RECORDS FOR THIS TASK:
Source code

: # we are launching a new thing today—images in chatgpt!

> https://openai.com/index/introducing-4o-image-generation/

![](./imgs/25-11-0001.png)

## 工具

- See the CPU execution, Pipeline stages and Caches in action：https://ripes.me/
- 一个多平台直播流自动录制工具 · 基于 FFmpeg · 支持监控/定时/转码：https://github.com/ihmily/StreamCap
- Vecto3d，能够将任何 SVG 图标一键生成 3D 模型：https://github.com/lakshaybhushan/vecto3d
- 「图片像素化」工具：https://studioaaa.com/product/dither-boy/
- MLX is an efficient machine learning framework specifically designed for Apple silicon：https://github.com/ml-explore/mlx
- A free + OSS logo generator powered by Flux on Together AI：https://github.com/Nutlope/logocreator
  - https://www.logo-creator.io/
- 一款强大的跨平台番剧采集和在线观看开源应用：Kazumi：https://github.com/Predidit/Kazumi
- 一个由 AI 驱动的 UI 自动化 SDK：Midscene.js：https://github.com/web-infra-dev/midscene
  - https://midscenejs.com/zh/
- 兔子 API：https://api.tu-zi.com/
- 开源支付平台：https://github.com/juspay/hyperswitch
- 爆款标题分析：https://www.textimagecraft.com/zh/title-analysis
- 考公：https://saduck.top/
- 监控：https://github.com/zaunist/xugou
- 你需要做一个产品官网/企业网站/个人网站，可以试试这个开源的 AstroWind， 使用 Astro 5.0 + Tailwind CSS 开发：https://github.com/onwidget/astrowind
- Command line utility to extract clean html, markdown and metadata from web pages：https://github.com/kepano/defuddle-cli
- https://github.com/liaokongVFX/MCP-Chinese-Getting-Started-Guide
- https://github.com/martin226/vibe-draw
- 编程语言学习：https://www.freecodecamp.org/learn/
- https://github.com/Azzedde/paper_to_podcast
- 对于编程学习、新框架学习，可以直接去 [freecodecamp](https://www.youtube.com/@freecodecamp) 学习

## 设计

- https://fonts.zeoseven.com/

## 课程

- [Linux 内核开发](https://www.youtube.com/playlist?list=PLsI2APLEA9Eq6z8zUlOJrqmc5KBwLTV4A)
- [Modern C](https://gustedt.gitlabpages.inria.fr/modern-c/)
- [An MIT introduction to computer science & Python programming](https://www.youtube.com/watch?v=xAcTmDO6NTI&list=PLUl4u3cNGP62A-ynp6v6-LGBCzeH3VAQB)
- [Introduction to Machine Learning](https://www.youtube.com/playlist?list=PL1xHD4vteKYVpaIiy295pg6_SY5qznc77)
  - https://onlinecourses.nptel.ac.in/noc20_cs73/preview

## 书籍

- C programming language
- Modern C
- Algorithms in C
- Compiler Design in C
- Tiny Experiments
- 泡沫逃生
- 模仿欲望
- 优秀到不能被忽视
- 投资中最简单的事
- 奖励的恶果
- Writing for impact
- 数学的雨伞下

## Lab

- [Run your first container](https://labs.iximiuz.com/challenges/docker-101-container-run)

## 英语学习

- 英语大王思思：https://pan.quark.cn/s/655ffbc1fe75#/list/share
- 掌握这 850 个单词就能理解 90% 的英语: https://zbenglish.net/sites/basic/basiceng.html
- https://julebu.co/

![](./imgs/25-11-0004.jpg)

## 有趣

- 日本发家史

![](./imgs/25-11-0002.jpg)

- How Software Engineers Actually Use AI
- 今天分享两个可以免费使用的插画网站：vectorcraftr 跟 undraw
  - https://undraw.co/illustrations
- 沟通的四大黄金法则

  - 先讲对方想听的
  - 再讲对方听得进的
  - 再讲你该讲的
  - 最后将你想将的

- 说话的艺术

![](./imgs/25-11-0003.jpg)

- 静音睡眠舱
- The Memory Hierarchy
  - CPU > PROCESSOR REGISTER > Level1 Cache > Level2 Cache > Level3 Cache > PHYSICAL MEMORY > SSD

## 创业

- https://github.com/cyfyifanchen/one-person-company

==

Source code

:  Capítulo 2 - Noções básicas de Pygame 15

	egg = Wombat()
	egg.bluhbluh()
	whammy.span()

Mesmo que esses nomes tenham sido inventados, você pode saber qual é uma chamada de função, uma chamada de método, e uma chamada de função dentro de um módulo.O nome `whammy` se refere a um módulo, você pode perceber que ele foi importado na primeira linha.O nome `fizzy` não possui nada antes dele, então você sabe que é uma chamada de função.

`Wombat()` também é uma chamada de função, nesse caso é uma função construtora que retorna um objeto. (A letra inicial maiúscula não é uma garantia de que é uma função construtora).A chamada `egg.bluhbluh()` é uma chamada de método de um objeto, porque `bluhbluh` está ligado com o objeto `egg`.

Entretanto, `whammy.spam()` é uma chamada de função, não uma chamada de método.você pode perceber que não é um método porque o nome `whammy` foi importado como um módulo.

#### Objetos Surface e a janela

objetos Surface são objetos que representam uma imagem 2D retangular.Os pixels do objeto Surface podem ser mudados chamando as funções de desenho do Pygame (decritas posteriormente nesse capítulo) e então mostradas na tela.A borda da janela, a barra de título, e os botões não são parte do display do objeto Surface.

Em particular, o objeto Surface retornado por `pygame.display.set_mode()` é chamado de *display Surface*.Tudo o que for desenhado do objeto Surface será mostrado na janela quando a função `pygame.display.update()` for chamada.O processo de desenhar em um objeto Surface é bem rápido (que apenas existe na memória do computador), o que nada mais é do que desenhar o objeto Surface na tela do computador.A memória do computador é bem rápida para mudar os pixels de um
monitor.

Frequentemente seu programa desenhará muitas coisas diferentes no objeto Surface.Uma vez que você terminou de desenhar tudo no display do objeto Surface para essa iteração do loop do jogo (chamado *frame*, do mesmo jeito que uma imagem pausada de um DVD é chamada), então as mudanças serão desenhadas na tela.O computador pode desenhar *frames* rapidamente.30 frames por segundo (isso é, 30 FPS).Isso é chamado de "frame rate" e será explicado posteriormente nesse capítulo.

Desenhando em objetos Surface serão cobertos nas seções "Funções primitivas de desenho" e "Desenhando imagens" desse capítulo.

TASK: Starting with the line that holds "- The Memory Hierarchy" and ending with the line that holds "- https://github.com/cyfyifanchen/one-person-company", retype every line in the data above exactly, and nothing else.

SOLVED PROBLEM:
- The Memory Hierarchy
  - CPU > PROCESSOR REGISTER > Level1 Cache > Level2 Cache > Level3 Cache > PHYSICAL MEMORY > SSD

## 创业

- https://github.com/cyfyifanchen/one-person-company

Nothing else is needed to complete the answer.